## Directions for this task
Search the records below for the string "seus", and report each line that contains it.

## Source data

- - -

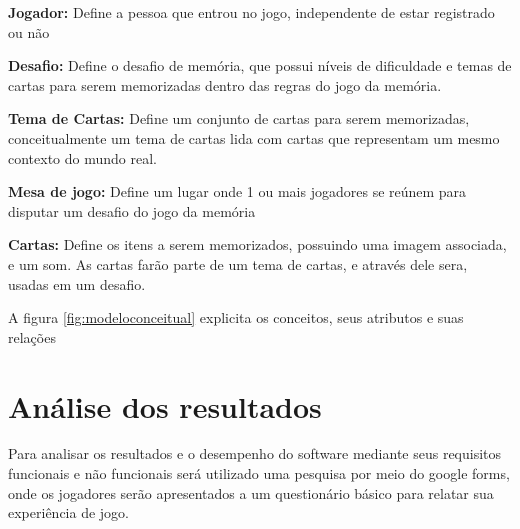 \begin{alineascomponto}
  \item \textbf{Jogador:} Define a pessoa que entrou no jogo, independente de estar registrado ou não
  \item \textbf{Desafio:} Define o desafio de memória, que possui níveis de dificuldade e temas de cartas para serem memorizadas dentro das regras do jogo da memória.  
  \item \textbf{Tema de Cartas:} Define um conjunto de cartas para serem memorizadas, conceitualmente um tema de cartas lida com cartas que representam um mesmo contexto do mundo real.
  \item \textbf{Mesa de jogo:} Define um lugar onde 1 ou mais jogadores se reúnem para disputar um desafio do jogo da memória 
  \item \textbf{Cartas:}  Define os itens a serem memorizados, possuindo uma imagem associada, e um som. As cartas farão parte de um tema de cartas, e através dele sera, usadas em um desafio. 
\end{alineascomponto}


A figura \ref{fig:modeloconceitual} explicita os conceitos, seus atributos e suas relações

\begin{figure}[h!]
  \centering
\end{figure}

\section{Análise dos resultados}

Para analisar os resultados e o desempenho do software mediante seus requisitos funcionais e não funcionais será utilizado uma pesquisa por meio do google forms, onde os jogadores serão apresentados a um questionário básico para relatar sua experiência de jogo.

- - -

## Task result
A figura \ref{fig:modeloconceitual} explicita os conceitos, seus atributos e suas relações
Para analisar os resultados e o desempenho do software mediante seus requisitos funcionais e não funcionais será utilizado uma pesquisa por meio do google forms, onde os jogadores serão apresentados a um questionário básico para relatar sua experiência de jogo.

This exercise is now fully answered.